Pandas is a library is the most popular library for working with tabular data in Python. Tabular data is any data that can be represented as rows and columns. The CSV files we've worked with in previous missions are all examples of tabular data.

To represent tabular data, pandas uses a custom data structure called a dataframe. A dataframe is a highly efficient, 2-dimensional data structure that provides a suite of methods and attributes to quickly explore, analyze, and visualize data. The dataframe is similar to the NumPy 2D array but adds support for many features that help you work with tabular data.

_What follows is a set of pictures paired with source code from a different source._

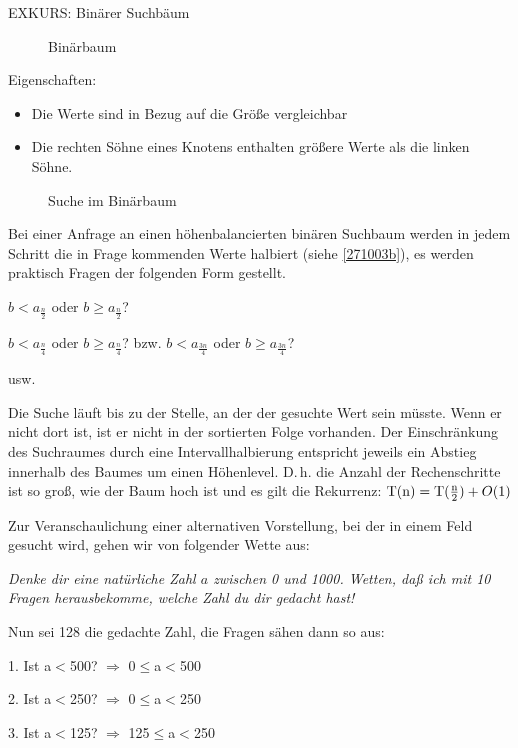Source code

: \documentclass[ngerman,draft,parskip=half*,twoside]{scrreprt}
\theoremstyle{break}
\begin{document}
EXKURS: Binärer Suchbäum
\begin{figure}[H]
	\centering
	\caption{Binärbaum}
	\label{271003a}
\end{figure}

Eigenschaften:
\begin{itemize}
	\item Die Werte sind in Bezug auf die Größe vergleichbar
	\item Die rechten Söhne eines Knotens enthalten größere Werte als die linken Söhne.
\end{itemize}

\begin{figure}
	\centering
	\caption{Suche im Binärbaum}
	\label{271003b}
\end{figure}

Bei einer Anfrage an einen höhenbalancierten binären Suchbaum werden in jedem Schritt die in Frage kommenden Werte halbiert (siehe \autoref{271003b}), es
werden praktisch Fragen der folgenden Form gestellt.

 \quad \( b < a_{\frac{n}{2}} \) oder \( b \geq a_{\frac{n}{2}} \)?
 
 \quad \( b < a_{\frac{n}{4}} \) oder \( b \geq a_{\frac{n}{4}} \)? bzw. \( b < a_{\frac{3n}{4}} \) oder \( b \geq a_{\frac{3n}{4}} \)?

 \quad usw. 
 
Die Suche läuft bis zu der Stelle, an der der gesuchte Wert sein müsste. Wenn er nicht dort ist, ist er nicht in der sortierten Folge
vorhanden.
%
Der Einschränkung des Suchraumes durch eine Intervallhalbierung entspricht jeweils ein Abstieg innerhalb des Baumes um einen
Höhenlevel.
D.\,h. die Anzahl der Rechenschritte ist so groß, wie der Baum hoch ist und es gilt die Rekurrenz: 
\(\textup{T}(\textup{n})=\textup{T}(\frac{\textup{n}}{2}) + O(1)\)

Zur Veranschaulichung einer alternativen Vorstellung, bei der in einem Feld gesucht wird, gehen wir von folgender Wette aus:

\textit{Denke dir eine natürliche Zahl $a$ zwischen 0 und 1000. Wetten, daß ich mit 10 Fragen herausbekomme, welche Zahl du dir gedacht
hast!}

Nun sei 128 die gedachte Zahl, die Fragen sähen dann so aus:

1. Ist a$<$500? $\Rightarrow$ 0$\leq$a$<$500

2. Ist a$<$250? $\Rightarrow$ 0$\leq$a$<$250

3. Ist a$<$125? $\Rightarrow$ 125$\leq$a$<$250
\end{document}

One of the biggest advantages that pandas has over NumPy is the ability to store mixed data types in rows and columns. Many tabular datasets contain a range of data types and pandas dataframes handle mixed data types effortlessly while NumPy doesn't. Pandas dataframes can also handle missing values gracefully using a custom object, NaN, to represent those values. A common complaint with NumPy is its lack of an object to represent missing values and people end up having to find and replace these values manually. In addition, pandas dataframes contain axis labels for both rows and columns and enable you to refer to elements in the dataframe more intuitively. Since many tabular datasets contain column titles, this means that dataframes preserve the metadata from the file around the data.

Introduction to the data

In this mission, you'll learn the basics of pandas while exploring a dataset from the United States Department of Agriculture (USDA). This dataset contains nutritional information on the most common foods Americans consume. Each column in the dataset shows a different attribute of the foods and each row describes a different food item.

Here are some of the columns in the dataset:

    NDB_No - unique id of the food.
    Shrt_Desc - name of the food.
    Water_(g) - water content in grams.
    Energ_Kcal - energy measured in kilo-calories.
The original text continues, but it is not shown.